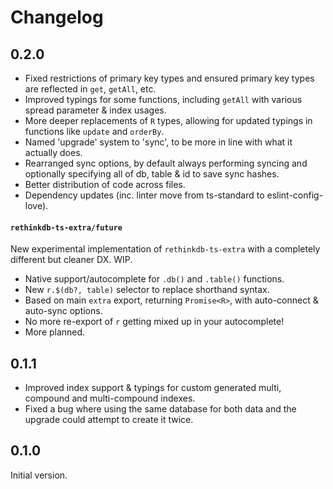 # Changelog

## 0.2.0

- Fixed restrictions of primary key types and ensured primary key types are reflected in `get`, `getAll`, etc.
- Improved typings for some functions, including `getAll` with various spread parameter & index usages.
- More deeper replacements of `R` types, allowing for updated typings in functions like `update` and `orderBy`.
- Named 'upgrade' system to 'sync', to be more in line with what it actually does.
- Rearranged sync options, by default always performing syncing and optionally specifying all of db, table & id to save sync hashes.
- Better distribution of code across files.
- Dependency updates (inc. linter move from ts-standard to eslint-config-love).

#### `rethinkdb-ts-extra/future`

New experimental implementation of `rethinkdb-ts-extra` with a completely different but cleaner DX. WIP.

- Native support/autocomplete for `.db()` and `.table()` functions.
- New `r.$(db?, table)` selector to replace shorthand syntax.
- Based on main `extra` export, returning `Promise<R>`, with auto-connect & auto-sync options.
- No more re-export of `r` getting mixed up in your autocomplete!
- More planned.

## 0.1.1

- Improved index support & typings for custom generated multi, compound and multi-compound indexes.
- Fixed a bug where using the same database for both data and the upgrade could attempt to create it twice.

## 0.1.0

Initial version.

_EXERCISE:_
Without including any pictures, print all of the material exactly as given.

_EXPECTED OUTPUT:_
 # Changelog

## 0.2.0

- Fixed restrictions of primary key types and ensured primary key types are reflected in `get`, `getAll`, etc.
- Improved typings for some functions, including `getAll` with various spread parameter & index usages.
- More deeper replacements of `R` types, allowing for updated typings in functions like `update` and `orderBy`.
- Named 'upgrade' system to 'sync', to be more in line with what it actually does.
- Rearranged sync options, by default always performing syncing and optionally specifying all of db, table & id to save sync hashes.
- Better distribution of code across files.
- Dependency updates (inc. linter move from ts-standard to eslint-config-love).

#### `rethinkdb-ts-extra/future`

New experimental implementation of `rethinkdb-ts-extra` with a completely different but cleaner DX. WIP.

- Native support/autocomplete for `.db()` and `.table()` functions.
- New `r.$(db?, table)` selector to replace shorthand syntax.
- Based on main `extra` export, returning `Promise<R>`, with auto-connect & auto-sync options.
- No more re-export of `r` getting mixed up in your autocomplete!
- More planned.

## 0.1.1

- Improved index support & typings for custom generated multi, compound and multi-compound indexes.
- Fixed a bug where using the same database for both data and the upgrade could attempt to create it twice.

## 0.1.0

Initial version.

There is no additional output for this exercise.